Task —
Once you reach the line containing "### AssetTx", copy it and every line after it exactly, through the end of the data below.
**** Records shown
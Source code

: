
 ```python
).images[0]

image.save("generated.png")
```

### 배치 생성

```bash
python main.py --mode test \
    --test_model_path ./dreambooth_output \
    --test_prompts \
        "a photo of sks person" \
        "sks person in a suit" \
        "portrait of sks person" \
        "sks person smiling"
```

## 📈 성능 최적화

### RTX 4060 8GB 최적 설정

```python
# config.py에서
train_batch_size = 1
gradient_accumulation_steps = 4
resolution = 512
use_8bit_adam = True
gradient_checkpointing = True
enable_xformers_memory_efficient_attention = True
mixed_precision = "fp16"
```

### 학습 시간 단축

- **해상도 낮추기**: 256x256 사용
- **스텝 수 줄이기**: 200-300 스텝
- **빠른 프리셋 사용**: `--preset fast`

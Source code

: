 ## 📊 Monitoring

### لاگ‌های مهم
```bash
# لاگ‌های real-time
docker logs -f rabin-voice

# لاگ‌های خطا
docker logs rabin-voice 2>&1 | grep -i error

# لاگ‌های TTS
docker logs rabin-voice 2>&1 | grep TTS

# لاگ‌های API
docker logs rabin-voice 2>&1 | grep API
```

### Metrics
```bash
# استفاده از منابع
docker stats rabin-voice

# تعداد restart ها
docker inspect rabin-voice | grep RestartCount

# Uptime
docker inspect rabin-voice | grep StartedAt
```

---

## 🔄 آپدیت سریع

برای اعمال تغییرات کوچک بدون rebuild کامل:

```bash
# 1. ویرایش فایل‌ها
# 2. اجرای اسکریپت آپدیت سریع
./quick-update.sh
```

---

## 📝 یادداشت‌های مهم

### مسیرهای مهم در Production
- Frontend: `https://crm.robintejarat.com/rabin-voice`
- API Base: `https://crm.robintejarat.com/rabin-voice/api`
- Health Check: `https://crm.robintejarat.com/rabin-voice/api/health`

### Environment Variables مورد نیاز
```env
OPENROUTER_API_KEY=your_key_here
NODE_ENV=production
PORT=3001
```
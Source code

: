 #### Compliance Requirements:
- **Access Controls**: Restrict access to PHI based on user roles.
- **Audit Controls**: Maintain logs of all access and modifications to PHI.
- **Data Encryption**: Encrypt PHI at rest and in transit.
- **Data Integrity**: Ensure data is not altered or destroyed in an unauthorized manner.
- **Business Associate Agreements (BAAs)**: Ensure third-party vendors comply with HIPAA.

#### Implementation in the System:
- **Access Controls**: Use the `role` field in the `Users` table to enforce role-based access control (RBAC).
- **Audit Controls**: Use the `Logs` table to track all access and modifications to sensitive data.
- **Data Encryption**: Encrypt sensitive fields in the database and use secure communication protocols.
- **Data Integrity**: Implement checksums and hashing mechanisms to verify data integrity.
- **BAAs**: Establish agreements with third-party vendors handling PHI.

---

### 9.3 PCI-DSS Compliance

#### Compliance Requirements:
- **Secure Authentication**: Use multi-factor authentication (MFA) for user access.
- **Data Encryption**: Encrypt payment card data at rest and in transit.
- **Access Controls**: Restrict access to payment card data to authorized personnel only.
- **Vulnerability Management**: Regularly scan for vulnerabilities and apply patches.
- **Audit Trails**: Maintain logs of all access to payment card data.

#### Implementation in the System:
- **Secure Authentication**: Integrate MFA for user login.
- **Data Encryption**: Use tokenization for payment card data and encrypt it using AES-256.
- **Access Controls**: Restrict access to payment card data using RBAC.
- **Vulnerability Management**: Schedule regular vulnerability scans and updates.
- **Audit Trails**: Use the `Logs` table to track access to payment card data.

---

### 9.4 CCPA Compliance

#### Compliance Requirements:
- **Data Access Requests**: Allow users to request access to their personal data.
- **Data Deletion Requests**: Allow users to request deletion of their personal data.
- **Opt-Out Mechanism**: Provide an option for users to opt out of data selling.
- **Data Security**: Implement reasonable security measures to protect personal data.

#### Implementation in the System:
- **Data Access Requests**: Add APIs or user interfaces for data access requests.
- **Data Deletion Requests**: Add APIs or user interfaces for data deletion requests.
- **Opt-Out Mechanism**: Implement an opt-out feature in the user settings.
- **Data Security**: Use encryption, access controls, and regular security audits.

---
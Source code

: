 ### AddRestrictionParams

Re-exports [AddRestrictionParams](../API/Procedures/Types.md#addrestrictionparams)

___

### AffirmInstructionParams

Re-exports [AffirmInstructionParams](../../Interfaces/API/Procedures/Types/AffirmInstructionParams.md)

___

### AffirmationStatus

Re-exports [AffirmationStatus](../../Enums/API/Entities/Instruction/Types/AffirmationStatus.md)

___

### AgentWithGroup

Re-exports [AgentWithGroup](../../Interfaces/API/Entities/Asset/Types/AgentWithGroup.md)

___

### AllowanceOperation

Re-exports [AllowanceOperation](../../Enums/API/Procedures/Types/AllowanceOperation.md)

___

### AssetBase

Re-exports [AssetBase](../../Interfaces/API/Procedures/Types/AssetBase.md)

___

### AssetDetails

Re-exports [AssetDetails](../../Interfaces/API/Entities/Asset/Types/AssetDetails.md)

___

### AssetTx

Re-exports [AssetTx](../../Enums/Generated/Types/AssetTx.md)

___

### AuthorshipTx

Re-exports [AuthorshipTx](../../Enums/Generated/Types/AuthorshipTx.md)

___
********
Solution below —
### AssetTx

Re-exports [AssetTx](../../Enums/Generated/Types/AssetTx.md)

___

### AuthorshipTx

Re-exports [AuthorshipTx](../../Enums/Generated/Types/AuthorshipTx.md)

___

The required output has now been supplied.